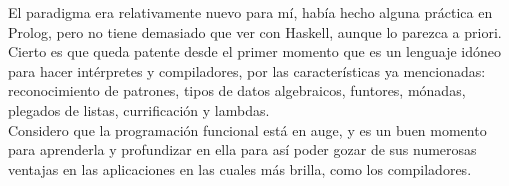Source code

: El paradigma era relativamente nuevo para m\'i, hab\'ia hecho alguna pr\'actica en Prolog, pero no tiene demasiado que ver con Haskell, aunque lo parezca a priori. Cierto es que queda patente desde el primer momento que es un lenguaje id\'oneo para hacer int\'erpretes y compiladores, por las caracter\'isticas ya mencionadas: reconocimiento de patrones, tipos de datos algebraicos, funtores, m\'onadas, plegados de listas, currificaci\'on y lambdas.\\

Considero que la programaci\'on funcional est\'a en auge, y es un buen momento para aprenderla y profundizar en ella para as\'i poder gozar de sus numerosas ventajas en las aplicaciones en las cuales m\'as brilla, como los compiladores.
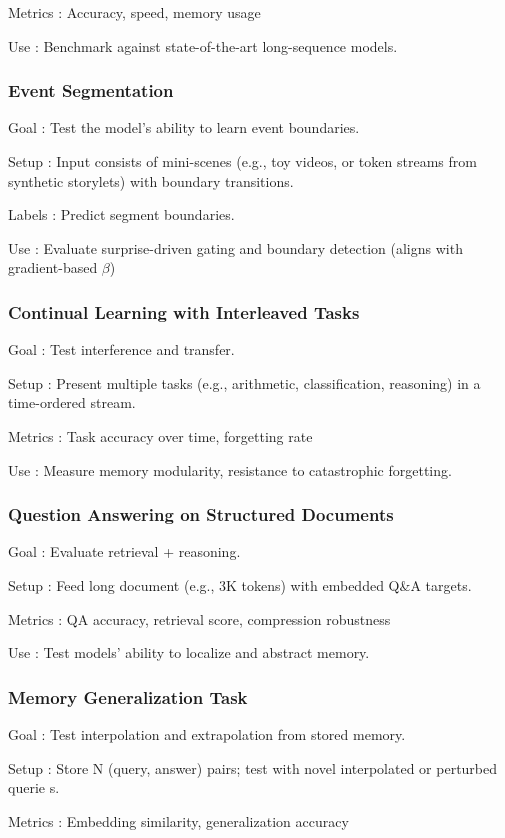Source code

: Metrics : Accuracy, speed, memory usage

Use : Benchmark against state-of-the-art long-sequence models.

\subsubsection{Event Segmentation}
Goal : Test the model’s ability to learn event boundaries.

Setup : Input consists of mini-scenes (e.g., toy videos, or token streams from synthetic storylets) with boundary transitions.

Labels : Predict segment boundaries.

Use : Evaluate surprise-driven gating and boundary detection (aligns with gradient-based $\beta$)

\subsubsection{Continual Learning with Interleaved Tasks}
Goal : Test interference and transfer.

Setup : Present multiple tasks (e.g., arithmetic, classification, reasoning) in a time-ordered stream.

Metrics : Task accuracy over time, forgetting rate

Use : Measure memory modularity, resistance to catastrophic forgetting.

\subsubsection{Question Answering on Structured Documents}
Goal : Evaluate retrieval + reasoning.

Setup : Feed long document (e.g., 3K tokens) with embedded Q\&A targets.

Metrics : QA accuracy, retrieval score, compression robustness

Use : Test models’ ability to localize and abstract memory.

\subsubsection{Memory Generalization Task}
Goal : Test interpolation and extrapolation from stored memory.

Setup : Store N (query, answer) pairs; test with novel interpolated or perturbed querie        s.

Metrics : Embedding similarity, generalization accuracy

------------------------

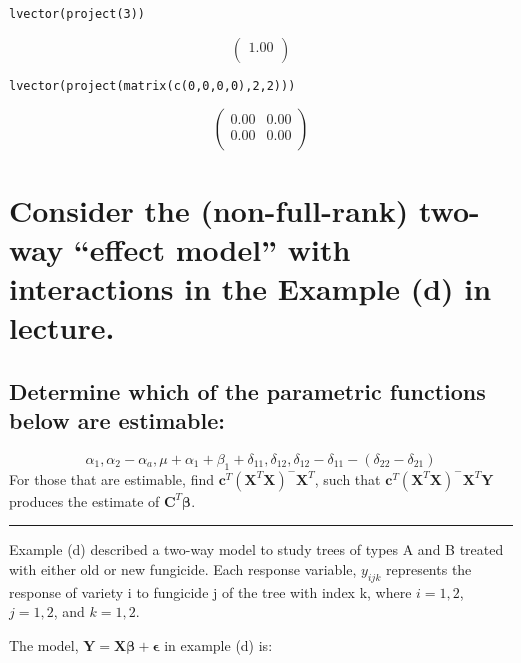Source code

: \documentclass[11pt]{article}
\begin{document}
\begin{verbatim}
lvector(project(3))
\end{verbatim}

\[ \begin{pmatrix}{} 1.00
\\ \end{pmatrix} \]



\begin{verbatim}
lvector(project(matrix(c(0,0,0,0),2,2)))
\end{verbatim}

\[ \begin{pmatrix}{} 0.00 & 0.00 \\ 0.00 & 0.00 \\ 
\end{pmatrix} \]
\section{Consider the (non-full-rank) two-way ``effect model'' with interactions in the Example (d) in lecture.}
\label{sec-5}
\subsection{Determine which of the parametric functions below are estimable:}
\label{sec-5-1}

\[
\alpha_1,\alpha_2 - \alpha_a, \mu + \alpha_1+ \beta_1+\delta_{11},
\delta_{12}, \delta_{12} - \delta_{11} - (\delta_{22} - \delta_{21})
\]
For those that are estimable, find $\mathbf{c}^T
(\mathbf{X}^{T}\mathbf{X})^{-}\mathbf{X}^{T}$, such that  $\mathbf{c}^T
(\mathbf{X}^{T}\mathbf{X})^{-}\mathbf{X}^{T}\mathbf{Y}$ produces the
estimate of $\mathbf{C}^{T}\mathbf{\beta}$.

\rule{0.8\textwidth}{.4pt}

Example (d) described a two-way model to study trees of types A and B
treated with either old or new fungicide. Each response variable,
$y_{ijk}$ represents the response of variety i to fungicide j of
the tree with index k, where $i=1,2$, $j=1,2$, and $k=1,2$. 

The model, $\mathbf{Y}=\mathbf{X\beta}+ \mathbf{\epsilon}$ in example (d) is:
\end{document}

------------------------

Brief:
Filter by the word "lvector": copy every line of the data that holds it.

Answer box:
lvector(project(3))
lvector(project(matrix(c(0,0,0,0),2,2)))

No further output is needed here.